**REQUIRED ACTION**
In the material below, find the span from the line with "Minimizing the objective" to the line with "for, the higher" and transcribe only those lines, exactly, ends included, without the pictures.

**SOURCE MATERIAL**
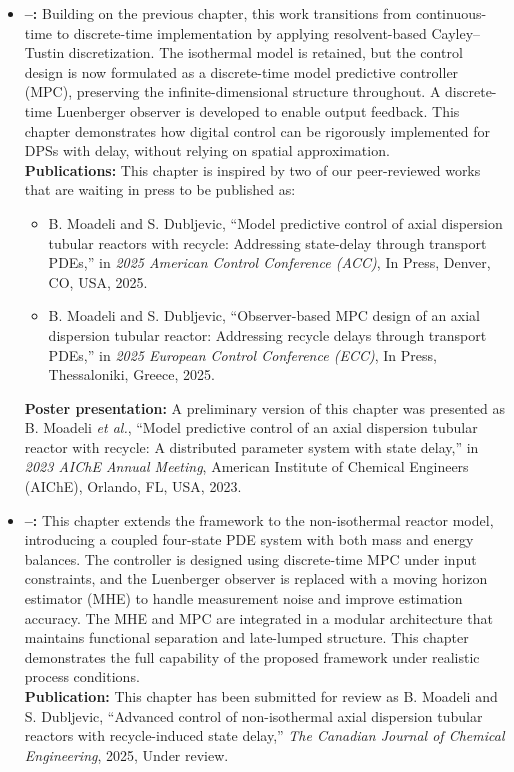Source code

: \begin{itemize}
    \item \textbf{--:} Building on the previous chapter, this work transitions from continuous-time to discrete-time implementation by applying resolvent-based Cayley–Tustin discretization. The isothermal model is retained, but the control design is now formulated as a discrete-time model predictive controller (MPC), preserving the infinite-dimensional structure throughout. A discrete-time Luenberger observer is developed to enable output feedback. This chapter demonstrates how digital control can be rigorously implemented for DPSs with delay, without relying on spatial approximation.\\
    \textbf{Publications:} This chapter is inspired by two of our peer-reviewed works that are waiting in press to be published as:
    \begin{itemize}
        \item {
        B. Moadeli and S. Dubljevic, “Model predictive control of axial dispersion tubular reactors with recycle: Addressing state-delay through transport PDEs,” in \emph{2025 American Control Conference (ACC)}, In Press, Denver, CO, USA, 2025.
        }
        \item {
        B. Moadeli and S. Dubljevic, “Observer-based MPC design of an axial dispersion tubular reactor: Addressing recycle delays through transport PDEs,” in \emph{2025 European Control Conference (ECC)}, In Press, Thessaloniki, Greece, 2025.
        }
    \end{itemize}
    \textbf{Poster presentation:} A preliminary version of this chapter was presented as {
        B. Moadeli \emph{et al.}, “Model predictive control of an axial dispersion tubular reactor with recycle: A distributed parameter system with state delay,” in \emph{2023 AIChE Annual Meeting}, American Institute of Chemical Engineers (AIChE), Orlando, FL, USA, 2023.
    }


    \item \textbf{--:} This chapter extends the framework to the non-isothermal reactor model, introducing a coupled four-state PDE system with both mass and energy balances. The controller is designed using discrete-time MPC under input constraints, and the Luenberger observer is replaced with a moving horizon estimator (MHE) to handle measurement noise and improve estimation accuracy. The MHE and MPC are integrated in a modular architecture that maintains functional separation and late-lumped structure. This chapter demonstrates the full capability of the proposed framework under realistic process conditions.\\
    \textbf{Publication:} This chapter has been submitted for review as {
        B. Moadeli and S. Dubljevic, “Advanced control of non-isothermal axial dispersion tubular reactors with recycle-induced state delay,” \emph{The Canadian Journal of Chemical Engineering}, 2025, Under review.
    }


\end{itemize}
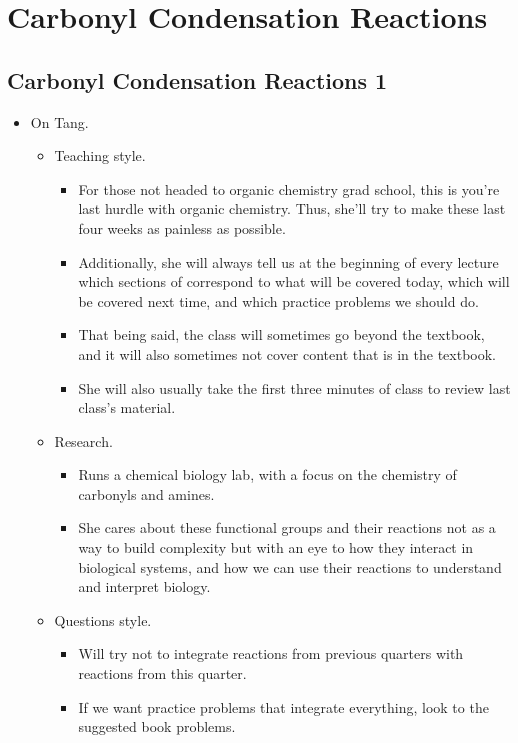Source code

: \documentclass[../notes.tex]{subfiles}
\begin{document}
\chapter{Carbonyl Condensation Reactions}
\section{Carbonyl Condensation Reactions 1}
\begin{itemize}
    \item {}On Tang.
    \begin{itemize}
        \item Teaching style.
        \begin{itemize}
            \item For those not headed to organic chemistry grad school, this is you're last hurdle with organic chemistry. Thus, she'll try to make these last four weeks as painless as possible.
            \item Additionally, she will always tell us at the beginning of every lecture which sections of \textcite{bib:SolomonsEtAl} correspond to what will be covered today, which will be covered next time, and which practice problems we should do.
            \item That being said, the class will sometimes go beyond the textbook, and it will also sometimes not cover content that is in the textbook.
            \item She will also usually take the first three minutes of class to review last class's material.
        \end{itemize}
        \item Research.
        \begin{itemize}
            \item Runs a chemical biology lab, with a focus on the chemistry of carbonyls and amines.
            \item She cares about these functional groups and their reactions not as a way to build complexity but with an eye to how they interact in biological systems, and how we can use their reactions to understand and interpret biology.
        \end{itemize}
        \item Questions style.
        \begin{itemize}
            \item Will try not to integrate reactions from previous quarters with reactions from this quarter.
            \item If we want practice problems that integrate everything, look to the suggested book problems.

\end{itemize}
\end{itemize}
\end{itemize}
\end{document}
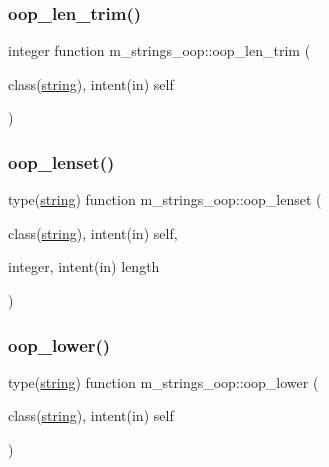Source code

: \mbox{\label{namespacem__strings__oop_a1b9bf3c6aac71ce1782fb3116ffb63f8}} 
\subsubsection{\texorpdfstring{oop\+\_\+len\+\_\+trim()}{oop\_len\_trim()}}
{\footnotesize\ttfamily integer function m\+\_\+strings\+\_\+oop\+::oop\+\_\+len\+\_\+trim (\begin{DoxyParamCaption}\item[{class(\mbox{\hyperlink{structm__strings__oop_1_1string}{string}}), intent(in)}]{self }\end{DoxyParamCaption})\hspace{0.3cm}{\ttfamily [private]}}

\mbox{\label{namespacem__strings__oop_ac8ca18186659b8759b08e5167a3effb5}} 
\subsubsection{\texorpdfstring{oop\+\_\+lenset()}{oop\_lenset()}}
{\footnotesize\ttfamily type(\mbox{\hyperlink{structm__strings__oop_1_1string}{string}}) function m\+\_\+strings\+\_\+oop\+::oop\+\_\+lenset (\begin{DoxyParamCaption}\item[{class(\mbox{\hyperlink{structm__strings__oop_1_1string}{string}}), intent(in)}]{self,  }\item[{integer, intent(in)}]{length }\end{DoxyParamCaption})\hspace{0.3cm}{\ttfamily [private]}}

\mbox{\label{namespacem__strings__oop_ad49fed83544ede7b94948dee326ca3d7}} 
\subsubsection{\texorpdfstring{oop\+\_\+lower()}{oop\_lower()}}
{\footnotesize\ttfamily type(\mbox{\hyperlink{structm__strings__oop_1_1string}{string}}) function m\+\_\+strings\+\_\+oop\+::oop\+\_\+lower (\begin{DoxyParamCaption}\item[{class(\mbox{\hyperlink{structm__strings__oop_1_1string}{string}}), intent(in)}]{self }\end{DoxyParamCaption})\hspace{0.3cm}{\ttfamily [private]}}

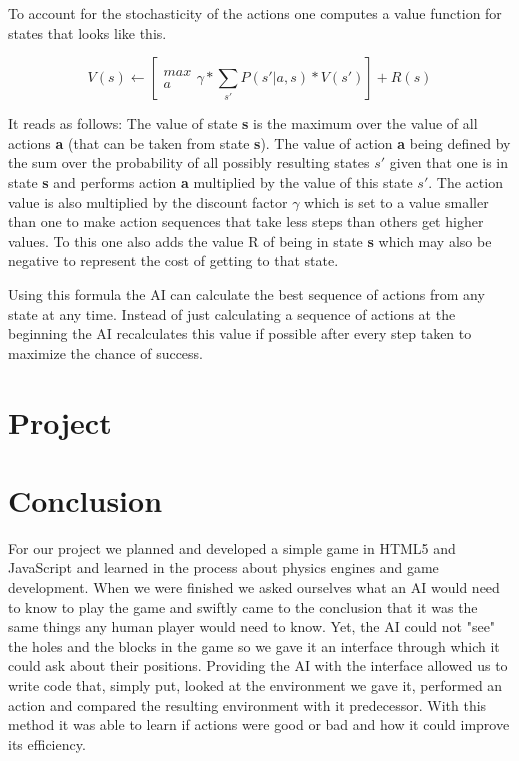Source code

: To account for the stochasticity of the actions one computes a value function for states that looks like this.

\[V(s) \leftarrow \left [\begin{matrix} max \\ a \end{matrix} \gamma * \sum_{s'} P(s'|a,s)* V(s')  \right ]+R(s)\]

It reads as follows: The value of state {\bf s} is the maximum over the value of all actions {\bf a} (that can be taken from state {\bf s}). The value of action {\bf a} being defined by the sum over the probability of all possibly resulting states {\bf $s'$} given that one is in state {\bf s} and performs action {\bf a} multiplied by the value of this state {\bf $s'$}. The action value is also multiplied by the discount factor $\gamma$  which is set to a value smaller than one to make action sequences that take less steps than others get higher values. To this one also adds the value R of being in state {\bf s} which may also be negative to represent the cost of getting to that state.

Using this formula the AI can calculate the best sequence of actions from any state at any time. Instead of just calculating a sequence of actions at the beginning the AI recalculates this value if possible after every step taken to maximize the chance of success.

\chapter{Project}



\chapter{Conclusion}

For our project we planned and developed a simple game in HTML5 and JavaScript and learned in the process about physics engines and game development. When we were finished we asked ourselves what an AI would need to know to play the game and swiftly came to the conclusion that it was the same things any human player would need to know. Yet, the AI could not "see" the holes and the blocks in the game so we gave it an interface through which it could ask about their positions. Providing the AI with the interface allowed us to write code that, simply put, looked at the environment we gave it, performed an action and compared the resulting environment with it predecessor. With this method it was able to learn if actions were good or bad and how it could improve its efficiency.

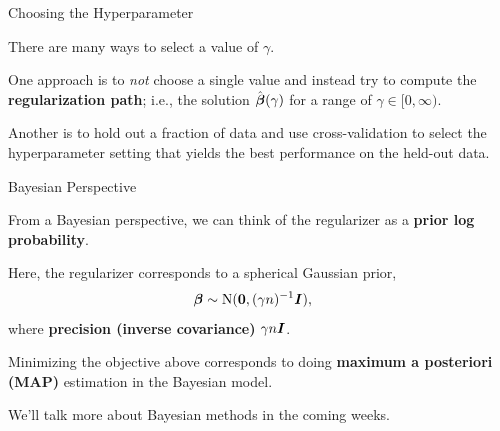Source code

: \documentclass[aspectratio=169]{beamer}
\begin{document}
\begin{frame}[t,allowframebreaks]{Choosing the
Hyperparameter}\label{choosing-the-hyperparameter}

There are many ways to select a value of \(\gamma\). 

One approach is to \emph{not} choose a single value and instead try
to compute the \textbf{regularization path}; i.e., the solution
\(\hat{\mbbeta}(\gamma)\) for a range of \(\gamma \in [0, \infty)\).

Another is to hold out a fraction of data and use cross-validation to
select the hyperparameter setting that yields the best performance on
the held-out data.
\end{frame}

\begin{frame}[t,allowframebreaks]{Bayesian Perspective}\label{bayesian-perspective}

From a Bayesian perspective, we can think of the regularizer as a
\textbf{prior log probability}. 

Here, the regularizer corresponds to a spherical Gaussian prior, 
\begin{align*}
\mbbeta &\sim \mathrm{N}(\mbzero, (\gamma n)^{-1} \mbI),
\end{align*} where \textbf{precision (inverse covariance)}
\(\gamma n \mbI\). 

Minimizing the objective above corresponds to doing
\textbf{maximum a posteriori (MAP)} estimation in the Bayesian model. 

We'll talk more about Bayesian methods in the coming weeks.
\end{frame}
\end{document}
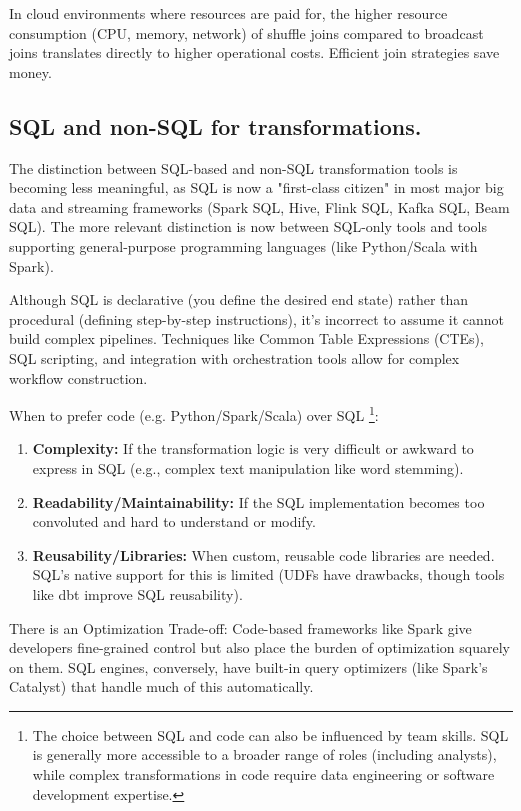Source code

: In cloud environments where resources are paid for, the higher
resource consumption (CPU, memory, network) of shuffle joins
compared to broadcast joins translates directly to higher
operational costs. Efficient join strategies save money.


\subsection*{SQL and non-SQL for transformations.}
The distinction between SQL-based and non-SQL transformation
tools is becoming less meaningful, as SQL is now a
"first-class citizen" in most major big data and streaming
frameworks (Spark SQL, Hive, Flink SQL, Kafka SQL, Beam SQL).
The more relevant distinction is now between SQL-only tools and
tools supporting general-purpose programming languages
(like Python/Scala with Spark).

Although SQL is declarative (you define the desired end state)
rather than procedural (defining step-by-step instructions),
it's incorrect to assume it cannot build complex pipelines.
Techniques like Common Table Expressions (CTEs), SQL scripting,
and integration with orchestration tools allow for complex
workflow construction.

When to prefer code (e.g. Python/Spark/Scala) over SQL
\footnote{
    The choice between SQL and code can also be influenced
    by team skills. SQL is generally more accessible to a
    broader range of roles (including analysts), while
    complex transformations in code require data
    engineering or software development expertise.
}:
\begin{enumerate}
    \item \textbf{Complexity:} If the transformation logic
    is very difficult or awkward to express in SQL
    (e.g., complex text manipulation like word stemming).

    \item \textbf{Readability/Maintainability:}
    If the SQL implementation becomes too convoluted and
    hard to understand or modify.
    
    \item \textbf{Reusability/Libraries:}
    When custom, reusable code libraries are needed.
    SQL's native support for this is limited
    (UDFs have drawbacks, though tools like dbt improve
    SQL reusability).
\end{enumerate}

There is an Optimization Trade-off: Code-based frameworks
like Spark give developers fine-grained control but also
place the burden of optimization squarely on them.
SQL engines, conversely, have built-in query optimizers
(like Spark's Catalyst) that handle much of this
automatically.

**WRITTEN RESPONSE**
Minimizing the objective above corresponds to doing
\textbf{maximum a posteriori (MAP)} estimation in the Bayesian model. 

We'll talk more about Bayesian methods in the coming weeks.
\end{frame}
\end{document}
Source code

: In cloud environments where resources are paid for, the higher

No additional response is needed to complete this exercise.